WHAT YOU NEED TO DO>
Nothing belongs in the answer except the lines of the material that include "find".

DATA TO USE>
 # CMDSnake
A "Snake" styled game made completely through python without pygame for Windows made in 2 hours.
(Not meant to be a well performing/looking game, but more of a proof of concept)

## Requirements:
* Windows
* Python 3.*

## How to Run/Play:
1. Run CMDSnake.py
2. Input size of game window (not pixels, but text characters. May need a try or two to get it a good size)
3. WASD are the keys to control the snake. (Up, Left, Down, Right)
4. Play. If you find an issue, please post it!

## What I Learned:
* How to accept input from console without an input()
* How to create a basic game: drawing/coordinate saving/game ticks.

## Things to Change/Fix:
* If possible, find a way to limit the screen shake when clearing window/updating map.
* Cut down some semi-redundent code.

RESULT BELOW>
4. Play. If you find an issue, please post it!
* If possible, find a way to limit the screen shake when clearing window/updating map.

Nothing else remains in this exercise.